• _EXERCISE PROMPT_:
Output the entries exactly as they appear. Pictures should not be included.

-- DATA FOR ANALYSIS follows --

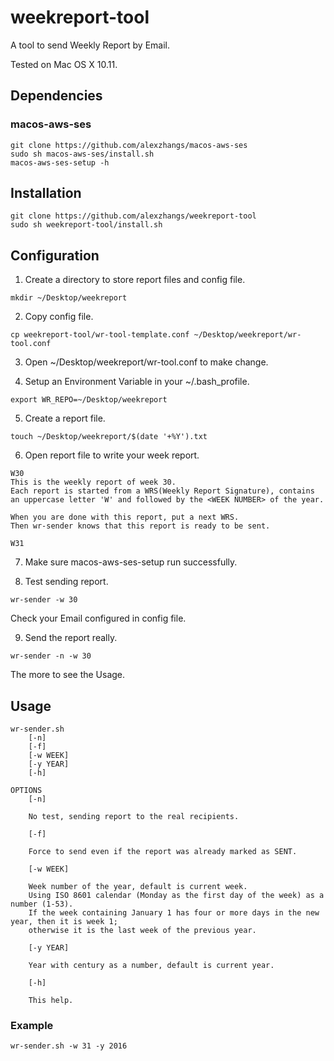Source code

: # weekreport-tool

A tool to send Weekly Report by Email.

Tested on Mac OS X 10.11.

## Dependencies

### macos-aws-ses

```
git clone https://github.com/alexzhangs/macos-aws-ses
sudo sh macos-aws-ses/install.sh
macos-aws-ses-setup -h
```

## Installation

```
git clone https://github.com/alexzhangs/weekreport-tool
sudo sh weekreport-tool/install.sh
```

## Configuration

1. Create a directory to store report files and config file.

```
mkdir ~/Desktop/weekreport
```

2. Copy config file.

```
cp weekreport-tool/wr-tool-template.conf ~/Desktop/weekreport/wr-tool.conf
```

3. Open ~/Desktop/weekreport/wr-tool.conf to make change.

4. Setup an Environment Variable in your ~/.bash_profile.

```
export WR_REPO=~/Desktop/weekreport
```

5. Create a report file.

```
touch ~/Desktop/weekreport/$(date '+%Y').txt
```

6. Open report file to write your week report.

```
W30
This is the weekly report of week 30.
Each report is started from a WRS(Weekly Report Signature), contains
an uppercase letter 'W' and followed by the <WEEK NUMBER> of the year.

When you are done with this report, put a next WRS.
Then wr-sender knows that this report is ready to be sent.

W31
```

7. Make sure macos-aws-ses-setup run successfully.

8. Test sending report.

```
wr-sender -w 30
```

Check your Email configured in config file.

9. Send the report really.

```
wr-sender -n -w 30
```

The more to see the Usage.

## Usage

```
wr-sender.sh
	[-n]
	[-f]
	[-w WEEK]
	[-y YEAR]
	[-h]

OPTIONS
	[-n]

	No test, sending report to the real recipients.

	[-f]

	Force to send even if the report was already marked as SENT.

	[-w WEEK]

	Week number of the year, default is current week.
	Using ISO 8601 calendar (Monday as the first day of the week) as a number (1-53).
	If the week containing January 1 has four or more days in the new year, then it is week 1;
	otherwise it is the last week of the previous year.

	[-y YEAR]

	Year with century as a number, default is current year.

	[-h]

	This help.
```

### Example

```
wr-sender.sh -w 31 -y 2016
```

-- DATA FOR ANALYSIS concluded --

• _ANSWER FOR THIS EXERCISE_:
Source code

: # weekreport-tool

A tool to send Weekly Report by Email.

Tested on Mac OS X 10.11.

## Dependencies

### macos-aws-ses

```
git clone https://github.com/alexzhangs/macos-aws-ses
sudo sh macos-aws-ses/install.sh
macos-aws-ses-setup -h
```

## Installation

```
git clone https://github.com/alexzhangs/weekreport-tool
sudo sh weekreport-tool/install.sh
```

## Configuration

1. Create a directory to store report files and config file.

```
mkdir ~/Desktop/weekreport
```

2. Copy config file.

```
cp weekreport-tool/wr-tool-template.conf ~/Desktop/weekreport/wr-tool.conf
```

3. Open ~/Desktop/weekreport/wr-tool.conf to make change.

4. Setup an Environment Variable in your ~/.bash_profile.

```
export WR_REPO=~/Desktop/weekreport
```

5. Create a report file.

```
touch ~/Desktop/weekreport/$(date '+%Y').txt
```

6. Open report file to write your week report.

```
W30
This is the weekly report of week 30.
Each report is started from a WRS(Weekly Report Signature), contains
an uppercase letter 'W' and followed by the <WEEK NUMBER> of the year.

When you are done with this report, put a next WRS.
Then wr-sender knows that this report is ready to be sent.

W31
```

7. Make sure macos-aws-ses-setup run successfully.

8. Test sending report.

```
wr-sender -w 30
```

Check your Email configured in config file.

9. Send the report really.

```
wr-sender -n -w 30
```

The more to see the Usage.

## Usage

```
wr-sender.sh
	[-n]
	[-f]
	[-w WEEK]
	[-y YEAR]
	[-h]

OPTIONS
	[-n]

	No test, sending report to the real recipients.

	[-f]

	Force to send even if the report was already marked as SENT.

	[-w WEEK]

	Week number of the year, default is current week.
	Using ISO 8601 calendar (Monday as the first day of the week) as a number (1-53).
	If the week containing January 1 has four or more days in the new year, then it is week 1;
	otherwise it is the last week of the previous year.

	[-y YEAR]

	Year with century as a number, default is current year.

	[-h]

	This help.
```

### Example

```
wr-sender.sh -w 31 -y 2016
```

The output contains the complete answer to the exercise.